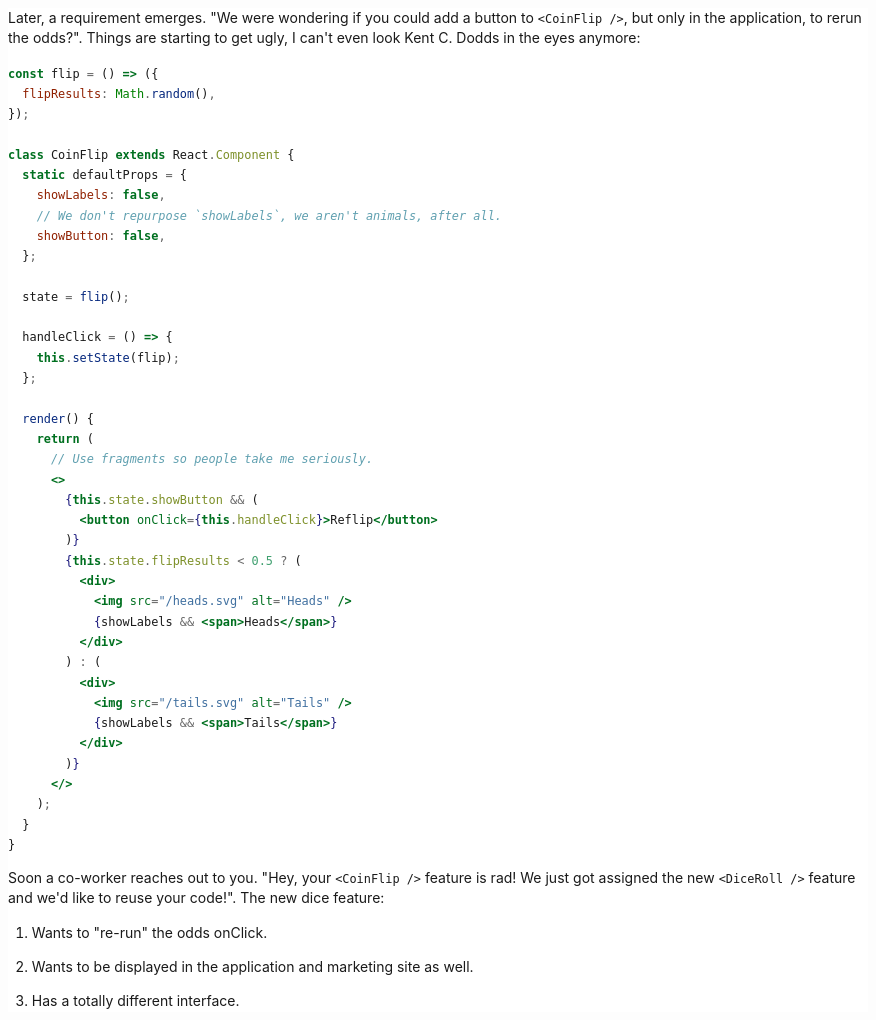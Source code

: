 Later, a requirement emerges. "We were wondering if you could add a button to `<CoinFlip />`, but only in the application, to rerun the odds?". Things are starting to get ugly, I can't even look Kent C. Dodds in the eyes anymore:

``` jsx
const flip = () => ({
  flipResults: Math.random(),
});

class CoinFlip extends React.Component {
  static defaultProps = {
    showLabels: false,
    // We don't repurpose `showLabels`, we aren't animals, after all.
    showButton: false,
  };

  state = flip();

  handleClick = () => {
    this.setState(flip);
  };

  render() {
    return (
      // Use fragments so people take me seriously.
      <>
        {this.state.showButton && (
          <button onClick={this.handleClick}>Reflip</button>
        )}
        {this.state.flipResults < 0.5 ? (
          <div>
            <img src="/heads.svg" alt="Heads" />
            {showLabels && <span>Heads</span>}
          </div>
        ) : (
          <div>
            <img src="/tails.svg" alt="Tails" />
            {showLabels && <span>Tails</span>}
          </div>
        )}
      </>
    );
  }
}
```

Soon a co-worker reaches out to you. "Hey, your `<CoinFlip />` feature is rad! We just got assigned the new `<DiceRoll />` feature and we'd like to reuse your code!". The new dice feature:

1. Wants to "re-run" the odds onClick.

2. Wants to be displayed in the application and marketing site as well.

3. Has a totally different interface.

****************************************

__WORK TASK__
Copy out the lines of the data where the string "odds" occurs.

__COMPLETED TASK__
: Later, a requirement emerges. "We were wondering if you could add a button to `<CoinFlip />`, but only in the application, to rerun the odds?". Things are starting to get ugly, I can't even look Kent C. Dodds in the eyes anymore:
1. Wants to "re-run" the odds onClick.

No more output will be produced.